■ TASK TO COMPLETE
Your job is to give again, exactly and with no additions, the lines in the records below from the one with "Smart Utility Solution is" through the one with "Si la demande", both included. Omit the pictures.

Items from a dataset
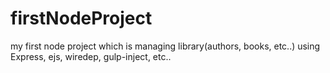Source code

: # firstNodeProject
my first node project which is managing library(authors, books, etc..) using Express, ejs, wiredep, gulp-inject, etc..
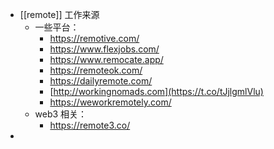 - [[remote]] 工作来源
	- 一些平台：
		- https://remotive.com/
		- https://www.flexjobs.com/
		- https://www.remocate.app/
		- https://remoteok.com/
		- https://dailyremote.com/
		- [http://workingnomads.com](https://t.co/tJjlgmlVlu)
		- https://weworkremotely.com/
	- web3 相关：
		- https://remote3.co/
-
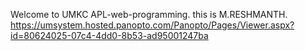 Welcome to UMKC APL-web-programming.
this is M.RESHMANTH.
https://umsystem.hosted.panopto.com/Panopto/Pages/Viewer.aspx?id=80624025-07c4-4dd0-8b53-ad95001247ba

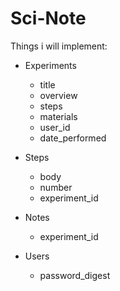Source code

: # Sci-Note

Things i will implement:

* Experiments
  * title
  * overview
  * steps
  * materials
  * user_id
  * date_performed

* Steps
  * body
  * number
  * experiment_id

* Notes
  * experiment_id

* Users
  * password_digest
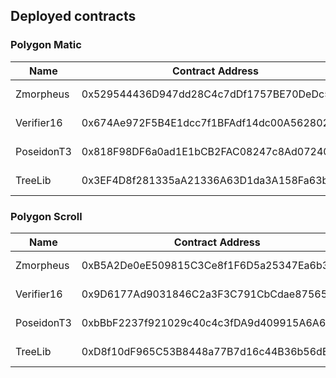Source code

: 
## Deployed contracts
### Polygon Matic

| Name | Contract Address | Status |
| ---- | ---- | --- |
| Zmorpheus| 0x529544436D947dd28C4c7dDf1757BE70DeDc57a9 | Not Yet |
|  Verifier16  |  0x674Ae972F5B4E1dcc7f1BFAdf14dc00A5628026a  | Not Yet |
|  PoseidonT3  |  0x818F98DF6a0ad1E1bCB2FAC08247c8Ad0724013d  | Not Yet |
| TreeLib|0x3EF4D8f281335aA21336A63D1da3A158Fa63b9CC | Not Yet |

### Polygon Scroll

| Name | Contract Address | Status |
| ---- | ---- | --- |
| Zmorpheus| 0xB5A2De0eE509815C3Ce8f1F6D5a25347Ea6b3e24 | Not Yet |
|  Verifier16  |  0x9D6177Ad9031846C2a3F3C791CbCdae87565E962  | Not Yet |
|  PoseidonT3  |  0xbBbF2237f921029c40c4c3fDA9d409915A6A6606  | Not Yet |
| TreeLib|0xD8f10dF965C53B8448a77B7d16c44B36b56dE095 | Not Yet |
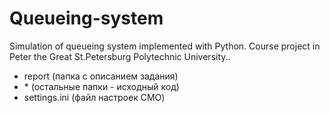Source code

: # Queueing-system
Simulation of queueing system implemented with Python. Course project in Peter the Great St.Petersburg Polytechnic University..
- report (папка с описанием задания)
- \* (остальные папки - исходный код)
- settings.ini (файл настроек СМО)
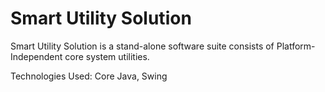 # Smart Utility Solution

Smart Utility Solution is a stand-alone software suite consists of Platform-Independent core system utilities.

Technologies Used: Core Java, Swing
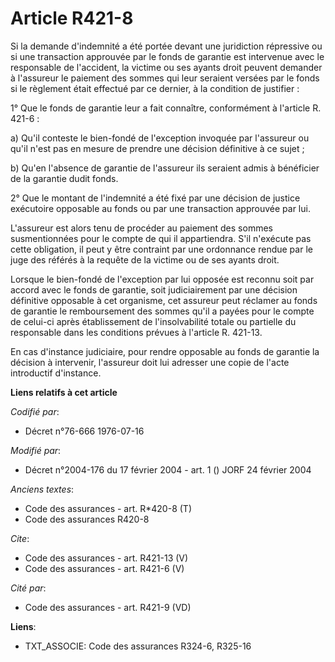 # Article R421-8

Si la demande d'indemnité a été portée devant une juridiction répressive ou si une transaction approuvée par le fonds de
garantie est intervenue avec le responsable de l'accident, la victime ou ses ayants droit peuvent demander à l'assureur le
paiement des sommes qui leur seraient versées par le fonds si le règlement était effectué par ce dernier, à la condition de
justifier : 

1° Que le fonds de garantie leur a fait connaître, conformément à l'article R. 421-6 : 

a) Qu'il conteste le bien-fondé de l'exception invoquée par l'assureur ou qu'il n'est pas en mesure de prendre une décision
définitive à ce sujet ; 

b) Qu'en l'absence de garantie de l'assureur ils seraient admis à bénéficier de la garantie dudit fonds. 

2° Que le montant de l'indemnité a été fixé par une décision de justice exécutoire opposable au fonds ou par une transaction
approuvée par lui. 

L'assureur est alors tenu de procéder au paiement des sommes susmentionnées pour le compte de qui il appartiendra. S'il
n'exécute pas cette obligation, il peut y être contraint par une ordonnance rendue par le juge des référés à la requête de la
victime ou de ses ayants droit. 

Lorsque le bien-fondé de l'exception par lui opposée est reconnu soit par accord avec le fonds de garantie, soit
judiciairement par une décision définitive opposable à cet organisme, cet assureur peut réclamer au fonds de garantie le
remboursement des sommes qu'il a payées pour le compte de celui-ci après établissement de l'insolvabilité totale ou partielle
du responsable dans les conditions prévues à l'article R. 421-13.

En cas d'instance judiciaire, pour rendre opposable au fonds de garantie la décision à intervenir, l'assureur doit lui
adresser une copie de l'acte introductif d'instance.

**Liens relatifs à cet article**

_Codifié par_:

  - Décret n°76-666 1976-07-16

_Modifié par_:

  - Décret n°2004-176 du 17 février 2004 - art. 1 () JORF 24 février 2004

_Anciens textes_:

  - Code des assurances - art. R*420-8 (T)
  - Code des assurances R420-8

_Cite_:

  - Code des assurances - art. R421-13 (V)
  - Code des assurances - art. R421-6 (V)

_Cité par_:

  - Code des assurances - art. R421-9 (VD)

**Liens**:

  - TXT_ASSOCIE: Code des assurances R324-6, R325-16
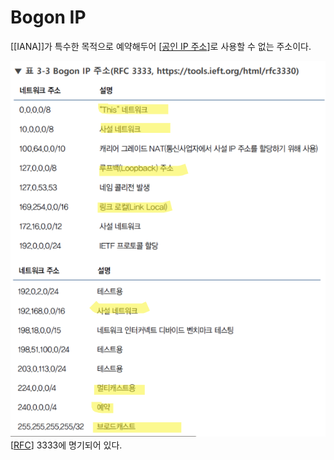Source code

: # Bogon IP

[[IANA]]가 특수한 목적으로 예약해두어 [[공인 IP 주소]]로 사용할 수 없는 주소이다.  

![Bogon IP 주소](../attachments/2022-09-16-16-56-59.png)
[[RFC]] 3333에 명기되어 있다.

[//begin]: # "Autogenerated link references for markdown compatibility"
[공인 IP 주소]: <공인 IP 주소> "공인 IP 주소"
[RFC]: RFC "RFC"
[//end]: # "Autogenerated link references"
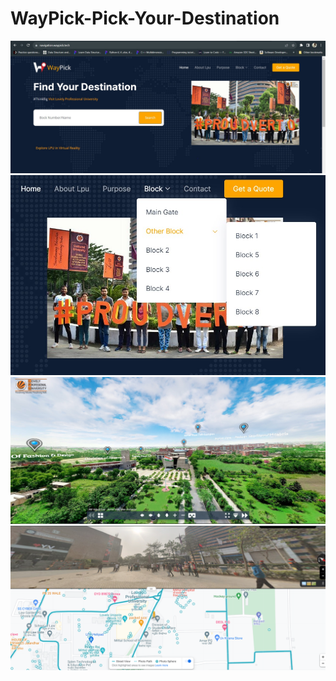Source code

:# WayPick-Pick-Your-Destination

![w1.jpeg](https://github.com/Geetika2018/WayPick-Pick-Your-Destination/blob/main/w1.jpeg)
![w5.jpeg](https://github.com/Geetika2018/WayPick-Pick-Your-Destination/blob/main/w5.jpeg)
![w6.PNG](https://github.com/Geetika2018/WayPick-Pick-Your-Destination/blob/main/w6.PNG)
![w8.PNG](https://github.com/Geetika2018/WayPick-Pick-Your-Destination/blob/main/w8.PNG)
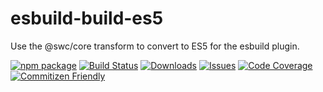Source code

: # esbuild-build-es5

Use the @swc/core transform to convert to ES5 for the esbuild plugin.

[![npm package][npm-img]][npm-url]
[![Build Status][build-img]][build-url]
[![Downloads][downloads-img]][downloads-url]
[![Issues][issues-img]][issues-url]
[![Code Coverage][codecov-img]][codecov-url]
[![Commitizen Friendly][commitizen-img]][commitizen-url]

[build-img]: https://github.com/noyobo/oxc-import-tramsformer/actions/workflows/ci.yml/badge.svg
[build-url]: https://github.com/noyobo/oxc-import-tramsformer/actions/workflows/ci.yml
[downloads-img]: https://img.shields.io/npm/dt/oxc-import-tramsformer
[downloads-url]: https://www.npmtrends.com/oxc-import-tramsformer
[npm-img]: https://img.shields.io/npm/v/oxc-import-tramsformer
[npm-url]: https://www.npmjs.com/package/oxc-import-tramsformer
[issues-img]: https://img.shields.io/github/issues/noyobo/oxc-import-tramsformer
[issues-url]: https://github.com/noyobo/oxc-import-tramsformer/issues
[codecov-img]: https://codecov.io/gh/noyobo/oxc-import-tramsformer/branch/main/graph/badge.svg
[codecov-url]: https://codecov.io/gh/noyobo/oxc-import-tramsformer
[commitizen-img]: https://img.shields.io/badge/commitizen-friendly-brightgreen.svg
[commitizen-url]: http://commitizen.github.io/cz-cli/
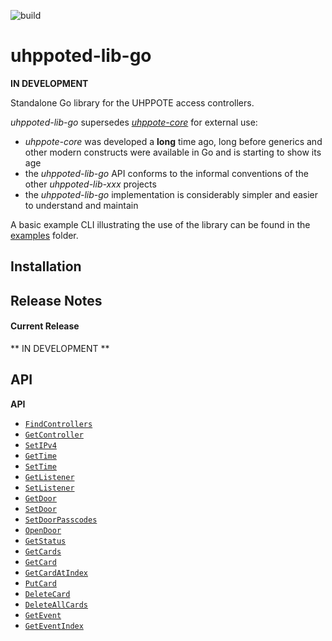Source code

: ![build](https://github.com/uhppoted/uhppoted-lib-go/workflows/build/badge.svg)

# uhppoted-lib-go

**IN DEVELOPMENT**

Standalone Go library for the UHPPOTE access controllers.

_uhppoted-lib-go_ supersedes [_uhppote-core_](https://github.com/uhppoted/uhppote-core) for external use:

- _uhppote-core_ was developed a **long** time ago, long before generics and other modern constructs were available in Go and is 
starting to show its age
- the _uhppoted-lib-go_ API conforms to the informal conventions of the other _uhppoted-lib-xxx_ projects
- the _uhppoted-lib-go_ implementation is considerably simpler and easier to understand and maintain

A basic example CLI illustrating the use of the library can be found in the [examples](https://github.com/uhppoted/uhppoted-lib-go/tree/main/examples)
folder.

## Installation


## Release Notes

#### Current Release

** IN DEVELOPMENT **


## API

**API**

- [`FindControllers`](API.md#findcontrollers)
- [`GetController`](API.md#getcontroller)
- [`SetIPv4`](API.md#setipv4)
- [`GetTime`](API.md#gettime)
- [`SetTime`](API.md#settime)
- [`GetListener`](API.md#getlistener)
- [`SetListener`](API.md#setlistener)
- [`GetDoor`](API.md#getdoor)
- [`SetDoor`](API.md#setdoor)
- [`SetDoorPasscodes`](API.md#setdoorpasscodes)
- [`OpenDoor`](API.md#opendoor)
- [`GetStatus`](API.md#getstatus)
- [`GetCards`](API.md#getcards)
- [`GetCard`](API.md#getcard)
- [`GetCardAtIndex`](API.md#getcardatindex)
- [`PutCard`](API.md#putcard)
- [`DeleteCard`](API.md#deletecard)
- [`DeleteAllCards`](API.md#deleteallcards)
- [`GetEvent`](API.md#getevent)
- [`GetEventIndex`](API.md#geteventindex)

■ SOLVED PROBLEM
Smart Utility Solution is a stand-alone software suite consists of Platform-Independent core system utilities.

Technologies Used: Core Java, Swing
 # Article R421-8

Si la demande d'indemnité a été portée devant une juridiction répressive ou si une transaction approuvée par le fonds de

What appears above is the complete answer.